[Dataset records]
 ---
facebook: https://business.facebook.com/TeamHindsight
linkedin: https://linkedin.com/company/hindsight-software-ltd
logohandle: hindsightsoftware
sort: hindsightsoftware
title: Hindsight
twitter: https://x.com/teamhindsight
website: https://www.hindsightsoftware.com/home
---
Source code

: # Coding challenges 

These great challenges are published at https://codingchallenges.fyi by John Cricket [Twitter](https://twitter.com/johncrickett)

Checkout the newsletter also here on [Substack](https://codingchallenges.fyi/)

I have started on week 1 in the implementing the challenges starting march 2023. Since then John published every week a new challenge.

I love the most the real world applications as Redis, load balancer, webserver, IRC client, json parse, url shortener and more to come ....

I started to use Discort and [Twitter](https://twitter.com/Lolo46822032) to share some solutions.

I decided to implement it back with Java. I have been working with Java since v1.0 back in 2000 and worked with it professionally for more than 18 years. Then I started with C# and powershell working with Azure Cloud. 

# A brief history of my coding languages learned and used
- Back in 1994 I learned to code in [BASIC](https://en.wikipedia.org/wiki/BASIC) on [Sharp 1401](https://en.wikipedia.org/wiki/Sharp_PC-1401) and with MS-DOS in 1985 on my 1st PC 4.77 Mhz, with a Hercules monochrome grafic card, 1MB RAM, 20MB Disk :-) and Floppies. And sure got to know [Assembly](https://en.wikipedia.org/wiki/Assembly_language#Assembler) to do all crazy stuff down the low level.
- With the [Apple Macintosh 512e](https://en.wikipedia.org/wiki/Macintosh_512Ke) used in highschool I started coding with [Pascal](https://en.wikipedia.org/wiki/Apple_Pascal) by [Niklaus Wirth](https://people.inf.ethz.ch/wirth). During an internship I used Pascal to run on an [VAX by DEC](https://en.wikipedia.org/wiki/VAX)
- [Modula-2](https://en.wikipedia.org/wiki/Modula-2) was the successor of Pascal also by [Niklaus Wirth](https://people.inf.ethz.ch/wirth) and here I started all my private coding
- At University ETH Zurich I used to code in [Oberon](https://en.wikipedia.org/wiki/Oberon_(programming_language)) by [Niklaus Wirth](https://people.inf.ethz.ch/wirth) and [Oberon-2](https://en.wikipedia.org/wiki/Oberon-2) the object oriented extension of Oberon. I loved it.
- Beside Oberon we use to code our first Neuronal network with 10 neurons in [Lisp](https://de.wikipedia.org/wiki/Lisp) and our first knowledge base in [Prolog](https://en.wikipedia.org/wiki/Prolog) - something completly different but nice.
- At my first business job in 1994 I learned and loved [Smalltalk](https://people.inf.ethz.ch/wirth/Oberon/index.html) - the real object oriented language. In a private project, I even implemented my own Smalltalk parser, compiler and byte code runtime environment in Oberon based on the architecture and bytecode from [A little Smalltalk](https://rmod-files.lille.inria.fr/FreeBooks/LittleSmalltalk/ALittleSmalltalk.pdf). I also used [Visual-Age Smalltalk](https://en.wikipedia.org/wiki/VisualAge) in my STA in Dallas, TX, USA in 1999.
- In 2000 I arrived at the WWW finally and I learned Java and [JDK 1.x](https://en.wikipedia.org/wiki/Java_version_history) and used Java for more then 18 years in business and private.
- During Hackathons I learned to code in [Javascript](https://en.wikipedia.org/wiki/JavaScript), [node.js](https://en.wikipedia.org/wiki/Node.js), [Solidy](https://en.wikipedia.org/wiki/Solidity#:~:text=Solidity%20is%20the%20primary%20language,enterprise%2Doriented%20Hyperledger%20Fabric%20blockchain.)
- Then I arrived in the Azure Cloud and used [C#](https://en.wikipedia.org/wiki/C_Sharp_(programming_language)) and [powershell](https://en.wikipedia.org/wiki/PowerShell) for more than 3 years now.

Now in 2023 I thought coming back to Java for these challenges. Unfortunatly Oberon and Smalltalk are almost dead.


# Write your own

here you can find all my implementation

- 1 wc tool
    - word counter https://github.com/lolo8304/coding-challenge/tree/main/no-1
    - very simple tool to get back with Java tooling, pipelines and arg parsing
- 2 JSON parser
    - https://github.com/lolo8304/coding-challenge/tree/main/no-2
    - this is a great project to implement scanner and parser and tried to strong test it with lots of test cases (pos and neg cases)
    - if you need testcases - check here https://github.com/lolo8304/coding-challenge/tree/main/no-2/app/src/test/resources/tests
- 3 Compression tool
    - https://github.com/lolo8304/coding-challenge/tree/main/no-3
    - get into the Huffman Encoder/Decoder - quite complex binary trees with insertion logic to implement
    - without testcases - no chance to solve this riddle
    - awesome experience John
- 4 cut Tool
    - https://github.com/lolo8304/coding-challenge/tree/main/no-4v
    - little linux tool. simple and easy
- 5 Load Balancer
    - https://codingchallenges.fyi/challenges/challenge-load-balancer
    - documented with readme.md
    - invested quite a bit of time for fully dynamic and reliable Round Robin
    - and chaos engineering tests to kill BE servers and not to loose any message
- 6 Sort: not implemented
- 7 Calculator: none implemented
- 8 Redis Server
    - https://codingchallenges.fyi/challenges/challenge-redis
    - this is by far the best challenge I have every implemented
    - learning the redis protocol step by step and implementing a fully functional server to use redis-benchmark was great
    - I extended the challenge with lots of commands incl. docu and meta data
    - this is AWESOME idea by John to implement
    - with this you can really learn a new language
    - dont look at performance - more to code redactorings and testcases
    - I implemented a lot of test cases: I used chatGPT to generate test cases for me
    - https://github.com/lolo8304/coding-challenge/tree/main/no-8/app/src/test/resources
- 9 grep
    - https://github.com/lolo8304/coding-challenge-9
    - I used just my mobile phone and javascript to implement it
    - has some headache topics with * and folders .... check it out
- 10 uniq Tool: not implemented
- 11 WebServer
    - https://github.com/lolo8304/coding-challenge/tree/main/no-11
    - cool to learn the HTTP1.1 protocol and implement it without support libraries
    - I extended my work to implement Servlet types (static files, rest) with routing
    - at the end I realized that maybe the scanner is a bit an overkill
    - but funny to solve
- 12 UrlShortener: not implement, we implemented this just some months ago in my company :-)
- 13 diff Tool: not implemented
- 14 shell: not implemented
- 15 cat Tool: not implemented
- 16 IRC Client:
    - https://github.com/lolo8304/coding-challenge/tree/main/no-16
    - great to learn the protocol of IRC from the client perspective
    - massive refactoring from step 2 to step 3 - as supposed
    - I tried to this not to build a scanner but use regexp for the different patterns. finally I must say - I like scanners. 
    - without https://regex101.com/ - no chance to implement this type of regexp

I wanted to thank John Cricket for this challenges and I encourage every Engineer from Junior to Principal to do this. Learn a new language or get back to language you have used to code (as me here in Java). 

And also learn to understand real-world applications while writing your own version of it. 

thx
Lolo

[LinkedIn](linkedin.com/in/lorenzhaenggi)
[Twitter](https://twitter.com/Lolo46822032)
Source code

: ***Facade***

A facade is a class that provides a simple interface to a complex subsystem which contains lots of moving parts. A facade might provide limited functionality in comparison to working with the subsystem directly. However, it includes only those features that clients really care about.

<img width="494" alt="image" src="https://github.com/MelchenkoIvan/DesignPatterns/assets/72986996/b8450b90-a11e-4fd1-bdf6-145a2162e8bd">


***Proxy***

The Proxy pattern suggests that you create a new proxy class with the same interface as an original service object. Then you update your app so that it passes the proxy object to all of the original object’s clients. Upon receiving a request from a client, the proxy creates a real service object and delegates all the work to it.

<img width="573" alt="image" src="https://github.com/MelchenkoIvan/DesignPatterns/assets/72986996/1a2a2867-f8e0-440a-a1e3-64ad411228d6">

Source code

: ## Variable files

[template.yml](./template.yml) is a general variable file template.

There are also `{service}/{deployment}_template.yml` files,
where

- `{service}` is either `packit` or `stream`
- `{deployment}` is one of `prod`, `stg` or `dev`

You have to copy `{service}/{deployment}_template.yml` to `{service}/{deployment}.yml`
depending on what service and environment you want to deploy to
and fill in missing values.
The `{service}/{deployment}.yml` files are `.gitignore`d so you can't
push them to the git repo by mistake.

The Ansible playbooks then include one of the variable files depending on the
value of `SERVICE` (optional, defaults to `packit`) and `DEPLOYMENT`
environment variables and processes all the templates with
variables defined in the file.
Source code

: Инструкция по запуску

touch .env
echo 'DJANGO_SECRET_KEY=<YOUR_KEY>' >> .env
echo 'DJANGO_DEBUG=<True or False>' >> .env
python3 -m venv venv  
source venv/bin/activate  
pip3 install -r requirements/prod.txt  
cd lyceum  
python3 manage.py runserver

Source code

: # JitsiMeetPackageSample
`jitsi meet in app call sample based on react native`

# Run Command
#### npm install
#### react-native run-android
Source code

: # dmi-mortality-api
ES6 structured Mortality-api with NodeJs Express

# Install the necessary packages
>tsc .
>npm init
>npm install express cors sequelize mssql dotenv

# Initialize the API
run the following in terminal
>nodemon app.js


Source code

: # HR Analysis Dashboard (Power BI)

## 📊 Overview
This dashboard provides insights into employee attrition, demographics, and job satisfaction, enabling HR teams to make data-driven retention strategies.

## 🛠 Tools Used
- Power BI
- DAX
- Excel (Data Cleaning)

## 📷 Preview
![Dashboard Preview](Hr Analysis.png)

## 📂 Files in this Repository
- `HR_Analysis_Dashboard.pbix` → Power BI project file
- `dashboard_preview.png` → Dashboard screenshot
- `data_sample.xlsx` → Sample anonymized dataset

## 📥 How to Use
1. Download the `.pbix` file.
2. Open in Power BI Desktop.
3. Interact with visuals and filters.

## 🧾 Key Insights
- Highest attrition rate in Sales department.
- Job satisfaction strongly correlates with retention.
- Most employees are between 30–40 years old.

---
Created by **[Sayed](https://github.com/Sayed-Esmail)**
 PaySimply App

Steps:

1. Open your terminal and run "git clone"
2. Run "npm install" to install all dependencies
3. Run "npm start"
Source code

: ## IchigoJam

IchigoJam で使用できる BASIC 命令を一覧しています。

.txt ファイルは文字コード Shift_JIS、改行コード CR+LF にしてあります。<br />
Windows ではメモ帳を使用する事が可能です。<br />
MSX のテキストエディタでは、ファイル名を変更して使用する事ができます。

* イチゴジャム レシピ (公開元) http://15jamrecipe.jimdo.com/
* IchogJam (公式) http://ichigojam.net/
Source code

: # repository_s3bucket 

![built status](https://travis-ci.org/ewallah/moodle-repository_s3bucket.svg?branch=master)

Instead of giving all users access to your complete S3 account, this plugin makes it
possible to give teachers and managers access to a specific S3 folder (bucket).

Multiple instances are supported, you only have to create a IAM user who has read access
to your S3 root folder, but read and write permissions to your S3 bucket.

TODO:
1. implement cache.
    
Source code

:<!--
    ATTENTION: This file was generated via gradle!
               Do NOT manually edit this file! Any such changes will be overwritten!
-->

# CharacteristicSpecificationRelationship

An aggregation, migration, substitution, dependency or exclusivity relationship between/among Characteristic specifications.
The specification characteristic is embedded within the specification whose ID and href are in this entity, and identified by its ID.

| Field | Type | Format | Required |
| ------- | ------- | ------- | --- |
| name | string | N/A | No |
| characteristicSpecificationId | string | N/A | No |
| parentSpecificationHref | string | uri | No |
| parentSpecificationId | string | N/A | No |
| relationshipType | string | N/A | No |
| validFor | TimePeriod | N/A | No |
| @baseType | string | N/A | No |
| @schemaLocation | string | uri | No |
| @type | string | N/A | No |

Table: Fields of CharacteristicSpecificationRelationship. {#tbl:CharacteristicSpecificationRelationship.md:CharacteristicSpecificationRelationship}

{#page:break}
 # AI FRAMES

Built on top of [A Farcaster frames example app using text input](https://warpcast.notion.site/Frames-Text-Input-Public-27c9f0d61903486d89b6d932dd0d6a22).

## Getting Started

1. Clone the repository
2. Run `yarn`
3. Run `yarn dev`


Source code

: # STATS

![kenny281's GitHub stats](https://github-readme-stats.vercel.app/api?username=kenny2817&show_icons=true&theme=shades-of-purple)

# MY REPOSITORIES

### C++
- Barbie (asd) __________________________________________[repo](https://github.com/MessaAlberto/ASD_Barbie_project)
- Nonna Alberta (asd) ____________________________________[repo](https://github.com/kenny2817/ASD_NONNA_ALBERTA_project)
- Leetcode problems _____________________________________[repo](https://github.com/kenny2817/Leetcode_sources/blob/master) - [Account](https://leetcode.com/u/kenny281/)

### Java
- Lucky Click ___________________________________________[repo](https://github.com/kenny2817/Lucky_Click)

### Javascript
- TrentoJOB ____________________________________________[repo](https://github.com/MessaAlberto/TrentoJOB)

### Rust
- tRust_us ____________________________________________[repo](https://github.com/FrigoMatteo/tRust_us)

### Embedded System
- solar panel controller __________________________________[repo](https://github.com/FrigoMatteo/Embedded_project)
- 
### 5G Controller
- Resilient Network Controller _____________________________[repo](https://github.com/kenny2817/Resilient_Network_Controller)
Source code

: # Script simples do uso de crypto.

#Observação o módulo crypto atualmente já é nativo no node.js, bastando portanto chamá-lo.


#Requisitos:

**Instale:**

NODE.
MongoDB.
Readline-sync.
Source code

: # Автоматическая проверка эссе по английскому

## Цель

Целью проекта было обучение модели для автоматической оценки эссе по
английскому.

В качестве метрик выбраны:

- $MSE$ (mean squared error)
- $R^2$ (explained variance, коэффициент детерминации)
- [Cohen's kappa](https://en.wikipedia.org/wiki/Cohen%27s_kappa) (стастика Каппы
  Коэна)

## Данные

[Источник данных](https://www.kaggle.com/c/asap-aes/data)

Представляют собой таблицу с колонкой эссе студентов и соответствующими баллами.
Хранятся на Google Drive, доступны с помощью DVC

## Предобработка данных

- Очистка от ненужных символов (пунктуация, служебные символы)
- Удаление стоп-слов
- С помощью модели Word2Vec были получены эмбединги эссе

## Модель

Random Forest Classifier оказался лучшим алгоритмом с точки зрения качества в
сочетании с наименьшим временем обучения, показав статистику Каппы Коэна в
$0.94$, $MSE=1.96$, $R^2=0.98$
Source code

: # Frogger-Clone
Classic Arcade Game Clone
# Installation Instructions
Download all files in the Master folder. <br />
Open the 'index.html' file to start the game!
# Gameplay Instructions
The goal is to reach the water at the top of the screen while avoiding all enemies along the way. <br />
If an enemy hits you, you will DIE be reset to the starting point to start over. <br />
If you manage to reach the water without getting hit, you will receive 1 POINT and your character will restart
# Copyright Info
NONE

◆ **EXERCISE**
If a line in the entries above includes "main", count it; report the total alone.

◆ **TASK SOLUTION**
8